FLAŞ HABER:
Ana Sayfa Haber 26 Ekim 2023 173 Görüntüleme

SİBİLA’DA BİR GÜN / 5

Kömürcü’deki işimiz için kürek ve diğrene ihtiyacımız var. Ne yapacağımızı anlatınca, Salih hafiften kendini belli eden esintiye işaretle, “Dikkatli olun bakalım, olmaz ise yağmurdan sonra yakarsınız.” dedi. Benimde dikkatim bu yönde. Etraf, tam takır kuru bakır otlarla kaplı. Aklımca bütün çalıların karamak dalları gibi olduğunu düşünüyorum. Onun için traktörcüye “çiğneyiver” demiştim.

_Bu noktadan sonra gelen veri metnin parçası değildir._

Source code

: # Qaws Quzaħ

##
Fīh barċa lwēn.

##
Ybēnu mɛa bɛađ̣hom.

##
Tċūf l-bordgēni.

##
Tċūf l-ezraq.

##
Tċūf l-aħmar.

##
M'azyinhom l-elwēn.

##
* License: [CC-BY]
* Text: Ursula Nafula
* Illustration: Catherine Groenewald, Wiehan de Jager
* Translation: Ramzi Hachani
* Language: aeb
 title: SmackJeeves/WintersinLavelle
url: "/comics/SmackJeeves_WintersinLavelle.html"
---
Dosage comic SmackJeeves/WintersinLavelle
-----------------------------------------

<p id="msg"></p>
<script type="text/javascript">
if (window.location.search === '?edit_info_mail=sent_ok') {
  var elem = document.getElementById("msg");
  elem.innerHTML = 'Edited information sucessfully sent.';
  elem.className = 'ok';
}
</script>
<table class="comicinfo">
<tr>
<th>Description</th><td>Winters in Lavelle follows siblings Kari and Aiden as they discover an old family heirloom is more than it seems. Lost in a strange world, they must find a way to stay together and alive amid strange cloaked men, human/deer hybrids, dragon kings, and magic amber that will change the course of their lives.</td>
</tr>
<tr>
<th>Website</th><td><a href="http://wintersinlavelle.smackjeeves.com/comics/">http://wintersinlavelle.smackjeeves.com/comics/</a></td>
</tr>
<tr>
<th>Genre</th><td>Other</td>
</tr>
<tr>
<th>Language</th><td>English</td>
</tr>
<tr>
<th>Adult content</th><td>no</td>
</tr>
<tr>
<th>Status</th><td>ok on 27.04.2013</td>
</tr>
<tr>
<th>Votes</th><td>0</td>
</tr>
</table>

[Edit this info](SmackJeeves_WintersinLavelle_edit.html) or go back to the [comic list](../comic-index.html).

Etrafta tutuşacak orman yok, ama otların tutuşması halinde kontrol edememek olası. Küçük parçalar halinde yakmayı düşünüyorum. Bunun için diğren kullanarak çalıları küçük öbeklere bölecem. Ateşi kontrol etmek için de kürek kullanacam. Kırsalda böyle olur. Su yok çünkü. Ateşi kontrol altına almanın tek yolu, onun nefesini kesmek. Bunun yolu da üzerine toprak atmak.
Kavaközü’nde iki yangın söndürme deneyimim oldu yaşamımda.

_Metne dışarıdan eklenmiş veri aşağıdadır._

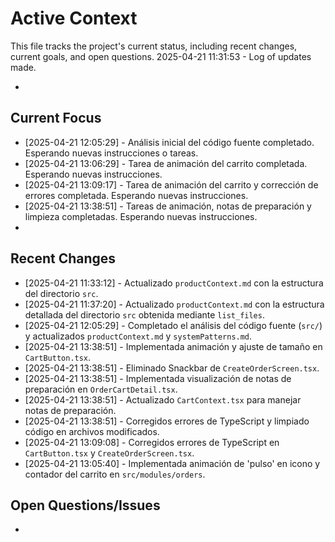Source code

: # Active Context

This file tracks the project's current status, including recent changes, current goals, and open questions.
2025-04-21 11:31:53 - Log of updates made.

-

## Current Focus

- [2025-04-21 12:05:29] - Análisis inicial del código fuente completado. Esperando nuevas instrucciones o tareas.
- [2025-04-21 13:06:29] - Tarea de animación del carrito completada. Esperando nuevas instrucciones.
- [2025-04-21 13:09:17] - Tarea de animación del carrito y corrección de errores completada. Esperando nuevas instrucciones.
- [2025-04-21 13:38:51] - Tareas de animación, notas de preparación y limpieza completadas. Esperando nuevas instrucciones.
-

## Recent Changes

- [2025-04-21 11:33:12] - Actualizado `productContext.md` con la estructura del directorio `src`.
- [2025-04-21 11:37:20] - Actualizado `productContext.md` con la estructura detallada del directorio `src` obtenida mediante `list_files`.
- [2025-04-21 12:05:29] - Completado el análisis del código fuente (`src/`) y actualizados `productContext.md` y `systemPatterns.md`.
- [2025-04-21 13:38:51] - Implementada animación y ajuste de tamaño en `CartButton.tsx`.
- [2025-04-21 13:38:51] - Eliminado Snackbar de `CreateOrderScreen.tsx`.
- [2025-04-21 13:38:51] - Implementada visualización de notas de preparación en `OrderCartDetail.tsx`.
- [2025-04-21 13:38:51] - Actualizado `CartContext.tsx` para manejar notas de preparación.
- [2025-04-21 13:38:51] - Corregidos errores de TypeScript y limpiado código en archivos modificados.
- [2025-04-21 13:09:08] - Corregidos errores de TypeScript en `CartButton.tsx` y `CreateOrderScreen.tsx`.
- [2025-04-21 13:05:40] - Implementada animación de 'pulso' en icono y contador del carrito en `src/modules/orders`.

## Open Questions/Issues

-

Birincisinde Gındıralibük’ün Aşağı Kömürcü yönünde son kısımlarında idik. Sanırım üç çocuktuk. Henüz onlu yaşlarımızın başında. Şimdi hatırlamadığım bir nedenle çam ağaçları tutuşmuştu. Gün boyu ineklerimizi gütmüş eve dönme zamanlarındaydık. Ellerimizle ve yanımızda bulunan bir kürekle (kürek kimindi hatırlamıyorum) toprak atmış, söndüremeyeceğiz korkusu da yaşamış, ama söndürmüştük. Ayakkabılarımızla hemen üstümüzdeki kanaldan su getirip dökmüştük iyice sönsün diye. Şimdi düşündüm de ne yaman bir sorumluluk!
Diğer söndürülmesine katıldığım yangın, Piseyalağı üstüyle Yukarı Kömürcü Yolu’nun düzünde olmuştu. Yangın köye haber verilmiş, bende gitmiştim. On altı onyedi yaşlarımda olduğumu sanıyorum. Kürekler kullanılmıştı yine. Kalabalıktı söndürücüler. Neredeyse bütün bir köy. Esintilidir orası. İkindi vakti bir zamandı. Bir çam dalı kırıp, ateşe saldırmıştım! O kalabalıkta Koca Ahmet Ateş (Koca Hüseyin koca oğlu) amca ile bir diyalog yaşadığımı hatırlıyorum.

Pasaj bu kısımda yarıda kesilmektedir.